1. The binary value: 1110.0101
(HINT: First, convert this into the following form: 1.______ × 2exponent)

2. +infinity
(HINT: You can use the Internet to research this question.)

3. (1 pt) (Typo corrected) As discussed in class, we can use the notion of parity to detect when an error occurs after transmission of data. Universal Product Codes (UPCs) also use this idea, often called a check digit. A UPC barcode is made up of 11 digits followed by a check digit. The purpose of a check digit is to verify that a barcode reader reads the code correctly. The barcode reader's decoder calculates the check digit by performing a series of mathematical operations on the digits that precede it. If the calculated digit and the check digit in the barcode match, the reader concludes that it has read the barcode correctly.

The barcode reader calculates the check digit using the following algorithm:

1. Add the first, third, fifth, seventh, ninth and eleventh digits of the UPC barcode and store this result in x.
2. Add the second, fourth, sixth, eighth and tenth digits of the UPC barcode and store this result in y.
3. Set z equal to the last digit of the value 3x + y.
4. If z is not equal to 0, then set check_digit equal to 10 - z. Otherwise, set check_digit equal to z.

Do the following:

1. Determine the check digit needed to complete the following UPC barcode:

```78013713559_
```
2. Given an example of a 12-digit erroneous barcode and explain why it is erroneous.

4. (3 pts) Using the Huffman tree for the Hawaiian alphabet shown on page 186 of your textbook (and in our course slides):

1. Decode the following Hawaiian word that was encoded into binary using the given Huffman tree: 0001011000111110000100110.
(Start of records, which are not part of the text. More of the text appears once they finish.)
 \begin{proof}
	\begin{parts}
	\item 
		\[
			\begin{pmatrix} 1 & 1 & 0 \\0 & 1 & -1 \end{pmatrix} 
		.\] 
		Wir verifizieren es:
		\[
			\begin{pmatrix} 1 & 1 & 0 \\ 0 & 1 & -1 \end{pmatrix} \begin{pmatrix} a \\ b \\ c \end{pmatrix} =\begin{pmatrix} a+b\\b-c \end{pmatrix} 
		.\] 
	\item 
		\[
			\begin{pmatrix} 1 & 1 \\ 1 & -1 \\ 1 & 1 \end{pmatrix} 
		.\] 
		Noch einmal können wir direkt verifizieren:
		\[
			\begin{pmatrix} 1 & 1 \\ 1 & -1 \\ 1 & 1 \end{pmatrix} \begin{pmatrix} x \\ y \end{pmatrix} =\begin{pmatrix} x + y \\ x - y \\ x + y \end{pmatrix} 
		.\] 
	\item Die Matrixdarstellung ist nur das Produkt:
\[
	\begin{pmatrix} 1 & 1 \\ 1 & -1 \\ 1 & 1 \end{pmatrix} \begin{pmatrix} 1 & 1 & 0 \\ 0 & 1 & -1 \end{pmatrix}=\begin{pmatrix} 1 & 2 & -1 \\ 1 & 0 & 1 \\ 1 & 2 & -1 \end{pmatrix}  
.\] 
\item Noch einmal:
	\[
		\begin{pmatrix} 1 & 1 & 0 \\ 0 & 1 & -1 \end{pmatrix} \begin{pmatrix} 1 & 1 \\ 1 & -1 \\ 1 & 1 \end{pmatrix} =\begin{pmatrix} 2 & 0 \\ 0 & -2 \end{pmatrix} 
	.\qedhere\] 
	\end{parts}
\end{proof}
Once you decode the word, you can use RubyLabs to check your answer:

```>> include BitLab
=> Object
=> {"K"=>0.106, "W"=>0.009, "L"=>0.044, ... }
>> tree = build_tree(f)
=> { 1.000 { 0.428 { 0.195 { ... } } } }
>> hc = assign_codes(tree)
=> {"K"=>001, "W"=>110010, "A"=>10, ... }
=> 0001011000111110000100110
```

See sections 7.4 and 7.5 for more information on how to build a Huffman tree, and how to encode and decode messages using RubyLabs.

(NOTE: Be sure you understand what each of the steps are doing above. Read through the relevant sections for a thorough explanation and try out the tutorial in the textbook for yourself.)

2. The Hawaiian alphabet has 13 characters (5 vowels, 7 consonants and 1 apostrophe). If we used a fixed-width encoding for characters (i.e. every character is encoded using the same number of bits), we would need a 4-bit code for every character so we could get at least 13 unique codes for the 13 characters of the Hawaiian alphabet:

```A   0000       U   0100       L   1000       W   1100
E   0001       '   0101       M   1001
I   0010       H   0110       N   1010
O   0011       K   0111       P   1011
```

Go to Popular Hawaiian Words and Phrases and scroll down to the vocabulary list at the end. Find a word that would be longer if encoded with the Huffman tree than with the 4-bit fixed-width code above. (Hint: look at words that use lots of low-frequency letters.) Give the encoding using the Huffman tree and the 4-bit fixed-width code above to justify your answer.

3. In general, when do you get shorter binary encodings using Huffman trees?

5. (1 pt) Image encodings:

1. The RGB color for "Sea Green" is given in hexadecimal as 2E8B57. Express the red, green and blue values of this color in decimal. Show your work.

2. An image format takes a 24-bit RGB image and compresses it as follows. For each pixel, we average the red, green and blue components and store only this average. This yields a file that is one-third the size of the original image file. Is this compression algorithm a lossless or lossy compression technique? Explain.

6. (2 pt) Answer the following questions about data representation based on Chapter 3 of Blown to Bits.

1. Document redaction by black highlighting is ineffective and has led to several politically embarassing incidents. One redaction method that is guaranteed to work is to print out the document, black out the sensitive sections with a real magic marker, and then scan the pages. What are two disadvantages of this approach?

2. Why should government agencies be required to use "open" document formats instead of proprietary formats such as Microsoft's doc files?